Browar restauracyjny w Szymbarku, w samym sercu kaszubskiego boru, można by uznać za przedsięwzięcie szalone. Kto tu trafi? A jeśli już przyjedzie, czy zechce pić piwo? Jak potem wróci do domu? Takie pytania zadawał sobie niejeden sceptyk, gdy w samym środku Centrum Edukacji i Promocji Regionu instalowano ogromne piwne kadzie. Właściciel wiedział jednak doskonale, że mały browar na Kaszubach to może być strzał w dziesiątkę, o ile uda się w nim warzyć przyzwoite piwo. I udało się, piwo z browaru Kaszëbskô Kóruna jest przednie. Co więcej, do wyboru zawsze jest kilka jego rodzajów – klasyczny pils Kartësczi Mnich, truskawkowa Strãżeckô Malena, pszeniczny Pùcczi Rëbôk, ciemny Kósciersczi Miód Piwny i koźlak Szimbarsczi Smók, a wszystkie świeże i nalewane niemal wprost z kadzi.
Czy może być coś bardziej romantycznego niż kolacja na zamku? Owszem, kolacja na zamku w Krokowej. Gospodyni zamku, szef kuchni zamkowej restauracji i obsługa hotelowa tworzą tu tak bezlitośnie czarujący klimat, że naprawdę chce się wracać. To miejsce autentyczne, pełne zamkowych tajemnic i duchów, ale i kipiące żywą historią, z którą doskonale harmonizuje najwyższych lotów miejscowa kuchnia podniesiona tu do rangi sztuki. Jeśli komuś mało zamkowej dziczyzny, jagnięciny czy świeżych ryb, przy stoliku pojawi się sam szef kuchni, który osobiście poda swój popisowy deser. Ba, będzie w jasnym smokingu i pojawi się z szykiem przy dźwiękach nastrojowej muzyki.

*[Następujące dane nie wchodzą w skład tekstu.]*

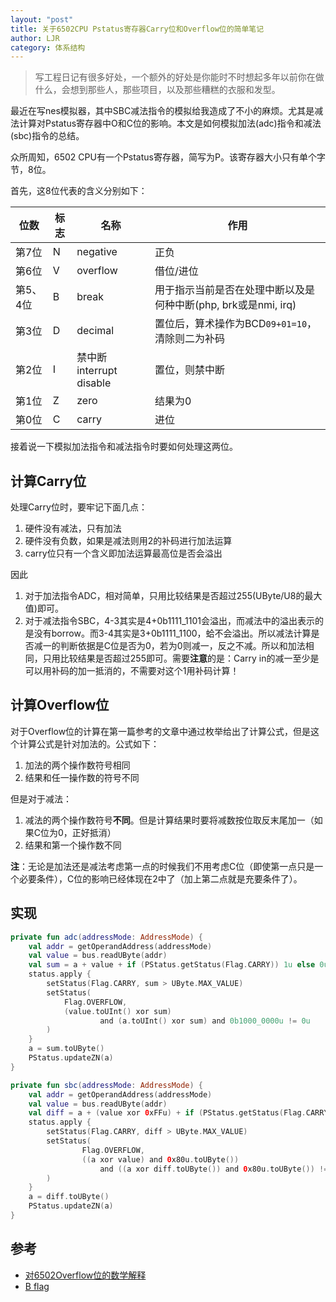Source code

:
 ```yaml
---
layout: "post"
title: 关于6502CPU Pstatus寄存器Carry位和Overflow位的简单笔记
author: LJR
category: 体系结构
---
```


> 写工程日记有很多好处，一个额外的好处是你能时不时想起多年以前你在做什么，会想到那些人，那些项目，以及那些糟糕的衣服和发型。

最近在写nes模拟器，其中SBC减法指令的模拟给我造成了不小的麻烦。尤其是减法计算对Pstatus寄存器中O和C位的影响。本文是如何模拟加法(adc)指令和减法(sbc)指令的总结。

众所周知，6502 CPU有一个Pstatus寄存器，简写为P。该寄存器大小只有单个字节，8位。

首先，这8位代表的含义分别如下：

|位数|标志|名称|作用|
|---|---|---|---|
|第7位|N|negative|正负|
|第6位|V|overflow|借位/进位|
|第5、4位|B|break|用于指示当前是否在处理中断以及是何种中断(php, brk或是nmi, irq)|
|第3位|D|decimal|置位后，算术操作为BCD`09+01=10`，清除则二为补码|
|第2位|I|禁中断interrupt disable|置位，则禁中断|
|第1位|Z|zero|结果为0|
|第0位|C|carry|进位| 

接着说一下模拟加法指令和减法指令时要如何处理这两位。

## 计算Carry位

处理Carry位时，要牢记下面几点：

1. 硬件没有减法，只有加法
2. 硬件没有负数，如果是减法则用2的补码进行加法运算
3. carry位只有一个含义即加法运算最高位是否会溢出

因此

1. 对于加法指令ADC，相对简单，只用比较结果是否超过255(UByte/U8的最大值)即可。
2. 对于减法指令SBC，4-3其实是4+0b1111_1101会溢出，而减法中的溢出表示的是没有borrow。而3-4其实是3+0b1111_1100，蛤不会溢出。所以减法计算是否减一的判断依据是C位是否为0，若为0则减一，反之不减。所以和加法相同，只用比较结果是否超过255即可。需要**注意**的是：Carry in的减一至少是可以用补码的加一抵消的，不需要对这个1用补码计算！

## 计算Overflow位

对于Overflow位的计算在第一篇参考的文章中通过枚举给出了计算公式，但是这个计算公式是针对加法的。公式如下：

1. 加法的两个操作数符号相同
2. 结果和任一操作数的符号不同

但是对于减法：

1. 减法的两个操作数符号**不同**。但是计算结果时要将减数按位取反末尾加一（如果C位为0，正好抵消）
2. 结果和第一个操作数不同

**注**：无论是加法还是减法考虑第一点的时候我们不用考虑C位（即使第一点只是一个必要条件），C位的影响已经体现在2中了（加上第二点就是充要条件了）。

## 实现

```kotlin
private fun adc(addressMode: AddressMode) {
    val addr = getOperandAddress(addressMode)
    val value = bus.readUByte(addr)
    val sum = a + value + if (PStatus.getStatus(Flag.CARRY)) 1u else 0u
    status.apply {
        setStatus(Flag.CARRY, sum > UByte.MAX_VALUE)
        setStatus(
            Flag.OVERFLOW,
            (value.toUInt() xor sum)
                    and (a.toUInt() xor sum) and 0b1000_0000u != 0u
        )
    }
    a = sum.toUByte()
    PStatus.updateZN(a)
}

private fun sbc(addressMode: AddressMode) {
    val addr = getOperandAddress(addressMode)
    val value = bus.readUByte(addr)
    val diff = a + (value xor 0xFFu) + if (PStatus.getStatus(Flag.CARRY)) 1u else 0u
    status.apply {
        setStatus(Flag.CARRY, diff > UByte.MAX_VALUE)
        setStatus(
                Flag.OVERFLOW,
                ((a xor value) and 0x80u.toUByte())
                    and ((a xor diff.toUByte()) and 0x80u.toUByte()) != 0u.toUByte()
        )
    }
    a = diff.toUByte()
    PStatus.updateZN(a)
}
```

## 参考

+ [对6502Overflow位的数学解释](http://www.righto.com/2012/12/the-6502-overflow-flag-explained.html)
+ [B flag](http://wiki.nesdev.com/w/index.php/Status_flags#The_B_flag)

Oryginalny pomysł i jego precyzyjna realizacja to fundamenty każdego udanego przedsięwzięcia, także restauracji. Przykłady goszczących nas lokali pokazują, że solidne fundamenty to wszak nie wszystko. Równie ważna jest zaangażowanie całego zespołu, autentyczna gościnność i dbałość o każdy szczegół na co dzień. Szczegółowo opowiemy o tym w nowej serii naszych programów, na które zapraszam już dziś.
Pierwszy odcinek serii będzie można obejrzeć na blogu wczesną jesienią.